▶ [DATA LISTING]:
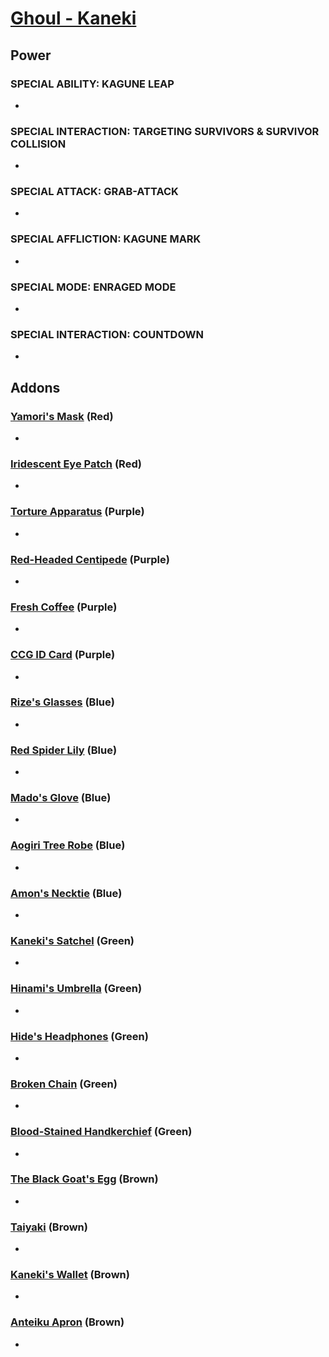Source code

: # [Ghoul - Kaneki](<https://deadbydaylight.wiki.gg/wiki/Ken_Kaneki>)

## Power

### SPECIAL ABILITY: KAGUNE LEAP

-


### SPECIAL INTERACTION: TARGETING SURVIVORS & SURVIVOR COLLISION

-


### SPECIAL ATTACK: GRAB-ATTACK

-


### SPECIAL AFFLICTION: KAGUNE MARK

-


### SPECIAL MODE: ENRAGED MODE

-


### SPECIAL INTERACTION: COUNTDOWN

-


## Addons

### [Yamori's Mask](<https://deadbydaylight.wiki.gg/wiki/Yamori%27s_Mask>) (Red)

-


### [Iridescent Eye Patch](<https://deadbydaylight.wiki.gg/wiki/Iridescent_Eye_Patch>) (Red)

-


### [Torture Apparatus](<https://deadbydaylight.wiki.gg/wiki/Torture_Apparatus>) (Purple)

-


### [Red-Headed Centipede](<https://deadbydaylight.wiki.gg/wiki/Red-Headed_Centipede>) (Purple)

-


### [Fresh Coffee](<https://deadbydaylight.wiki.gg/wiki/Fresh_Coffee>) (Purple)

-


### [CCG ID Card](<https://deadbydaylight.wiki.gg/wiki/CCG_ID_Card>) (Purple)

-


### [Rize's Glasses](<https://deadbydaylight.wiki.gg/wiki/Rize%27s_Glasses>) (Blue)

-


### [Red Spider Lily](<https://deadbydaylight.wiki.gg/wiki/Red_Spider_Lily>) (Blue)

-


### [Mado's Glove](<https://deadbydaylight.wiki.gg/wiki/Mado%27s_Glove>) (Blue)

-


### [Aogiri Tree Robe](<https://deadbydaylight.wiki.gg/wiki/Aogiri_Tree_Robe>) (Blue)

-


### [Amon's Necktie](<https://deadbydaylight.wiki.gg/wiki/Amon%27s_Necktie>) (Blue)

-


### [Kaneki's Satchel](<https://deadbydaylight.wiki.gg/wiki/Kaneki%27s_Satchel>) (Green)

-


### [Hinami's Umbrella](<https://deadbydaylight.wiki.gg/wiki/Hinami%27s_Umbrella>) (Green)

-


### [Hide's Headphones](<https://deadbydaylight.wiki.gg/wiki/Hide%27s_Headphones>) (Green)

-


### [Broken Chain](<https://deadbydaylight.wiki.gg/wiki/Broken_Chain>) (Green)

-


### [Blood-Stained Handkerchief](<https://deadbydaylight.wiki.gg/wiki/Blood-Stained_Handkerchief>) (Green)

-


### [The Black Goat's Egg](<https://deadbydaylight.wiki.gg/wiki/The_Black_Goat%27s_Egg>) (Brown)

-


### [Taiyaki](<https://deadbydaylight.wiki.gg/wiki/Taiyaki>) (Brown)

-


### [Kaneki's Wallet](<https://deadbydaylight.wiki.gg/wiki/Kaneki%27s_Wallet>) (Brown)

-


### [Anteiku Apron](<https://deadbydaylight.wiki.gg/wiki/Anteiku_Apron>) (Brown)

-
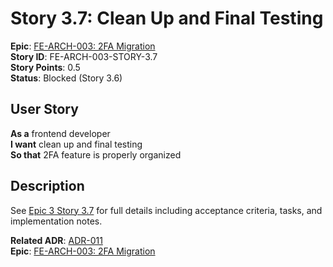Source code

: # Story 3.7: Clean Up and Final Testing

**Epic**: [FE-ARCH-003: 2FA Migration](../../epics/FE-ARCH-003-TWOFA-MIGRATION.md)  
**Story ID**: FE-ARCH-003-STORY-3.7  
**Story Points**: 0.5  
**Status**: Blocked (Story 3.6)  

## User Story
**As a** frontend developer  
**I want** clean up and final testing  
**So that** 2FA feature is properly organized

## Description
See [Epic 3 Story 3.7](../../epics/FE-ARCH-003-TWOFA-MIGRATION.md#story-37) for full details including acceptance criteria, tasks, and implementation notes.

**Related ADR**: [ADR-011](../../architecture/adr/ADR-011-FRONTEND-FILE-ARCHITECTURE.md)  
**Epic**: [FE-ARCH-003: 2FA Migration](../../epics/FE-ARCH-003-TWOFA-MIGRATION.md)
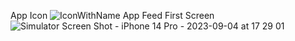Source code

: App Icon
![IconWithName](https://github.com/DakotaShively/SOTD/assets/122128148/718f4068-5cd1-4eda-a8d9-77b64c96816b) 
App Feed First Screen
![Simulator Screen Shot - iPhone 14 Pro - 2023-09-04 at 17 29 01](https://github.com/DakotaShively/SOTD/assets/122128148/e3cb5b41-f66b-4dfc-8a22-921acca5af9b)
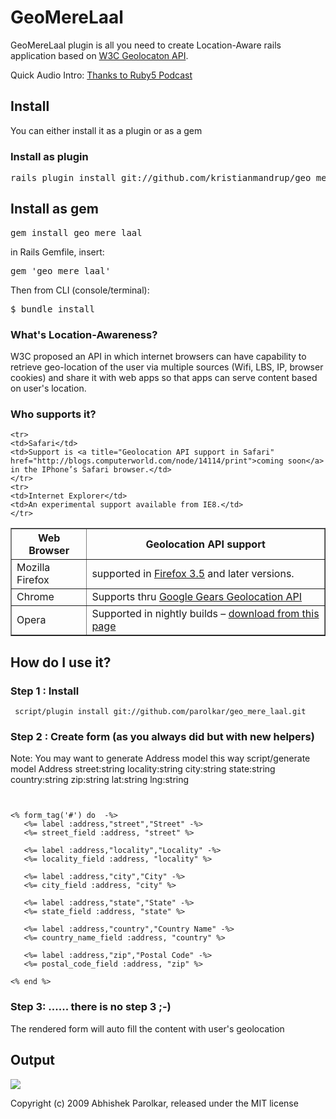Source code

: GeoMereLaal   
===========

GeoMereLaal plugin is all you need to create Location-Aware rails application based on   [W3C Geolocaton API](http://dev.w3.org/geo/api/spec-source.html "W3C draft for geolocation api"). 

Quick Audio Intro: [Thanks to Ruby5 Podcast](http://ruby5.envylabs.com/episodes/22-episode-21-october-23-2009/stories/173-geomerelaal-geolocation-plugin-for-rails "They pronounced जियो मेरे लाल so well")

## Install

You can either install it as a plugin or as a gem

### Install as plugin

<pre>rails plugin install git://github.com/kristianmandrup/geo_mere_laal.git</pre>
                                                                                  
## Install as gem

<pre>gem install geo_mere_laal</pre>

in Rails Gemfile, insert:

<pre>gem 'geo_mere_laal'</pre>

Then from CLI (console/terminal):

<pre>$ bundle install</pre>
 
### What's Location-Awareness?
   W3C proposed an API in which internet browsers can have capability to retrieve geo-location of the user via multiple sources (Wifi, LBS, IP, browser cookies) and share it with web apps so that apps can serve content based on user's location.    

### Who supports it? 
<table border="1">
  <tbody>
   <tr>
     <th>Web Browser</th>
     <th>Geolocation API support</th>
   </tr>
   <tr>
   <td>Mozilla Firefox</td>

   <td>supported in <a title="browser support" href="http://www.mozilla.com/en-US/firefox/geolocation/">Firefox 3.5</a> and later 	versions.</td>
	</tr>
	<tr>
	<td>Chrome</td>
	<td>Supports thru <a title="Google gears Geolocation API specification" href="http://code.google.com/apis/gears/api_geolocation.html">Google Gears Geolocation API</a></td>
	</tr>
	<tr>
	<td>Opera</td>
	<td>Supported in nightly builds – <a title="Operal Geolocation supported version - download page" href="http://labs.opera.com/news/2009/03/26/">download from this page</a></td>
	</tr>

	<tr>
	<td>Safari</td>
	<td>Support is <a title="Geolocation API support in Safari" href="http://blogs.computerworld.com/node/14114/print">coming soon</a> in the IPhone’s Safari browser.</td>
	</tr>
	<tr>
	<td>Internet Explorer</td>
	<td>An experimental support available from IE8.</td>
	</tr>            
  </tbody>
</table>



How do I use it?
----------------
### Step 1 : Install
<pre><code> script/plugin install git://github.com/parolkar/geo_mere_laal.git </code></pre> 
### Step 2 : Create form (as you always did but with new helpers) 
Note: You may want to generate Address model this way script/generate model Address street:string locality:string city:string state:string country:string zip:string lat:string lng:string

<pre><code>   

&lt;% form_tag('#') do  -%&gt;
   &lt;%= label :address,&quot;street&quot;,&quot;Street&quot; -%&gt;
   &lt;%= street_field :address, &quot;street&quot; %&gt;    
	
   &lt;%= label :address,&quot;locality&quot;,&quot;Locality&quot; -%&gt;
   &lt;%= locality_field :address, &quot;locality&quot; %&gt;  

   &lt;%= label :address,&quot;city&quot;,&quot;City&quot; -%&gt;
   &lt;%= city_field :address, &quot;city&quot; %&gt;  

   &lt;%= label :address,&quot;state&quot;,&quot;State&quot; -%&gt; 
   &lt;%= state_field :address, &quot;state&quot; %&gt;      

   &lt;%= label :address,&quot;country&quot;,&quot;Country Name&quot; -%&gt;
   &lt;%= country_name_field :address, &quot;country&quot; %&gt;

   &lt;%= label :address,&quot;zip&quot;,&quot;Postal Code&quot; -%&gt;
   &lt;%= postal_code_field :address, &quot;zip&quot; %&gt;
    
&lt;% end %&gt;
</code></pre>
	
### Step 3: ...... there is no step 3 ;-) 
The rendered form will auto fill the content with user's geolocation   

Output
------ 
   
<div class="image">        
          <img src="/parolkar/geo_mere_laal/raw/master/docs/geo_mere_laal.png"/>
</div>

Copyright (c) 2009 Abhishek Parolkar, released under the MIT license
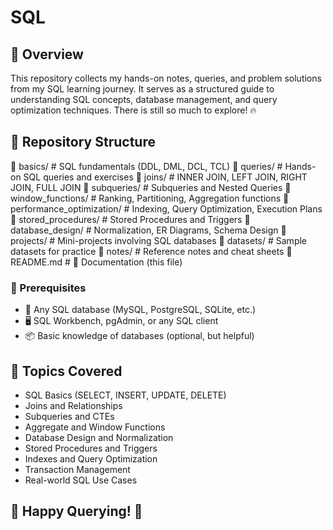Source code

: <h1> SQL </h1>
<h2>📌 Overview</h2>
<p>This repository collects my hands-on notes, queries, and problem solutions from my SQL learning journey. It serves as a structured guide to understanding SQL concepts, database management, and query optimization techniques. There is still so much to explore! 🔥</p>

<h2>📂 Repository Structure</h2>

📁 basics/                    # SQL fundamentals (DDL, DML, DCL, TCL)
📁 queries/                   # Hands-on SQL queries and exercises
📁 joins/                     # INNER JOIN, LEFT JOIN, RIGHT JOIN, FULL JOIN
📁 subqueries/                # Subqueries and Nested Queries
📁 window_functions/          # Ranking, Partitioning, Aggregation functions
📁 performance_optimization/   # Indexing, Query Optimization, Execution Plans
📁 stored_procedures/         # Stored Procedures and Triggers
📁 database_design/           # Normalization, ER Diagrams, Schema Design
📁 projects/                  # Mini-projects involving SQL databases
📁 datasets/                  # Sample datasets for practice
📁 notes/                     # Reference notes and cheat sheets
📄 README.md                 # 📜 Documentation (this file)

<h3>🔧 Prerequisites</h3>
<ul>
    <li>💾 Any SQL database (MySQL, PostgreSQL, SQLite, etc.)</li>
    <li>🖥 SQL Workbench, pgAdmin, or any SQL client</li>
    <li>📦 Basic knowledge of databases (optional, but helpful)</li>
</ul>
<h2>🎯 Topics Covered</h2>
<ul>
    <li>SQL Basics (SELECT, INSERT, UPDATE, DELETE)</li>
    <li>Joins and Relationships</li>
    <li>Subqueries and CTEs</li>
    <li>Aggregate and Window Functions</li>
    <li>Database Design and Normalization</li>
    <li>Stored Procedures and Triggers</li>
    <li>Indexes and Query Optimization</li>
    <li>Transaction Management</li>
    <li>Real-world SQL Use Cases</li>
</ul>

<h2>🎉 Happy Querying! 🚀</h2>

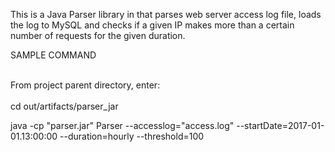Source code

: 
This is a Java Parser library in  that parses web server access log file, loads the log to MySQL and checks if a given IP makes more than a certain number of requests for the given duration. 


SAMPLE COMMAND


<br>
From project parent directory, enter:<br><br>
cd out/artifacts/parser_jar <br>

java -cp "parser.jar" Parser --accesslog="access.log" --startDate=2017-01-01.13:00:00 --duration=hourly --threshold=100 
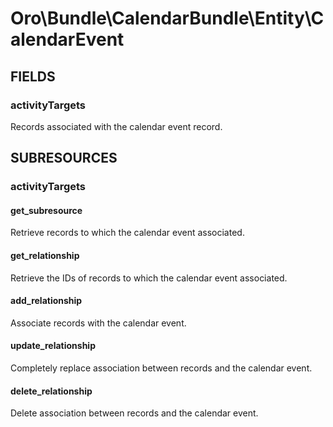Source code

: # Oro\Bundle\CalendarBundle\Entity\CalendarEvent

## FIELDS

### activityTargets

Records associated with the calendar event record.

## SUBRESOURCES

### activityTargets

#### get_subresource

Retrieve records to which the calendar event associated.

#### get_relationship

Retrieve the IDs of records to which the calendar event associated.

#### add_relationship

Associate records with the calendar event.

#### update_relationship

Completely replace association between records and the calendar event.

#### delete_relationship

Delete association between records and the calendar event.
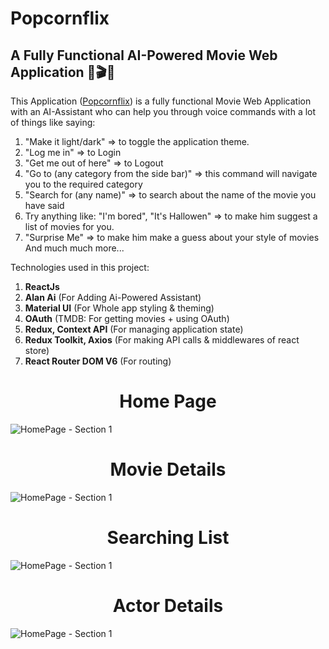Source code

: # Popcornflix

## A Fully Functional AI-Powered Movie Web Application 🤖🎬🍿

This Application ([Popcornflix](https://popcornflix.vercel.app/)) is a fully functional Movie Web Application with an AI-Assistant who can help you through voice commands with a lot of things like saying:

1. "Make it light/dark" => to toggle the application theme.
2. "Log me in" => to Login
3. "Get me out of here" => to Logout
4. "Go to (any category from the side bar)" => this command will navigate you to the required category
5. "Search for (any name)" => to search about the name of the movie you have said
6. Try anything like: "I'm bored", "It's Hallowen" => to make him suggest a list of movies for you.
7. "Surprise Me" => to make him make a guess about your style of movies
   And much much more...

Technologies used in this project:

1. **ReactJs**
2. **Alan Ai** (For Adding Ai-Powered Assistant)
3. **Material UI** (For Whole app styling & theming)
4. **OAuth** (TMDB: For getting movies + using OAuth)
5. **Redux, Context API** (For managing application state)
6. **Redux Toolkit, Axios** (For making API calls & middlewares of react store)
7. **React Router DOM V6** (For routing)

<h1 align="center">Home Page</h1>

![HomePage - Section 1](1.png)

<h1 align="center">Movie Details</h1>

![HomePage - Section 1](2.png)

<h1 align="center">Searching List</h1>

![HomePage - Section 1](4.png)

<h1 align="center">Actor Details</h1>

![HomePage - Section 1](3.png)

▶ [YOUR ASSIGNMENT]: Above is the material; set down exactly its lines from the one containing "<li>🖥 SQL Workbench, pgAdmin, or" down to the one containing "cd out/artifacts/parser_jar <br>", both included, leaving out any pictures.

▶ [EXERCISE RESULT]:
    <li>🖥 SQL Workbench, pgAdmin, or any SQL client</li>
    <li>📦 Basic knowledge of databases (optional, but helpful)</li>
</ul>
<h2>🎯 Topics Covered</h2>
<ul>
    <li>SQL Basics (SELECT, INSERT, UPDATE, DELETE)</li>
    <li>Joins and Relationships</li>
    <li>Subqueries and CTEs</li>
    <li>Aggregate and Window Functions</li>
    <li>Database Design and Normalization</li>
    <li>Stored Procedures and Triggers</li>
    <li>Indexes and Query Optimization</li>
    <li>Transaction Management</li>
    <li>Real-world SQL Use Cases</li>
</ul>

<h2>🎉 Happy Querying! 🚀</h2>

Source code

: 
This is a Java Parser library in  that parses web server access log file, loads the log to MySQL and checks if a given IP makes more than a certain number of requests for the given duration. 


SAMPLE COMMAND


<br>
From project parent directory, enter:<br><br>
cd out/artifacts/parser_jar <br>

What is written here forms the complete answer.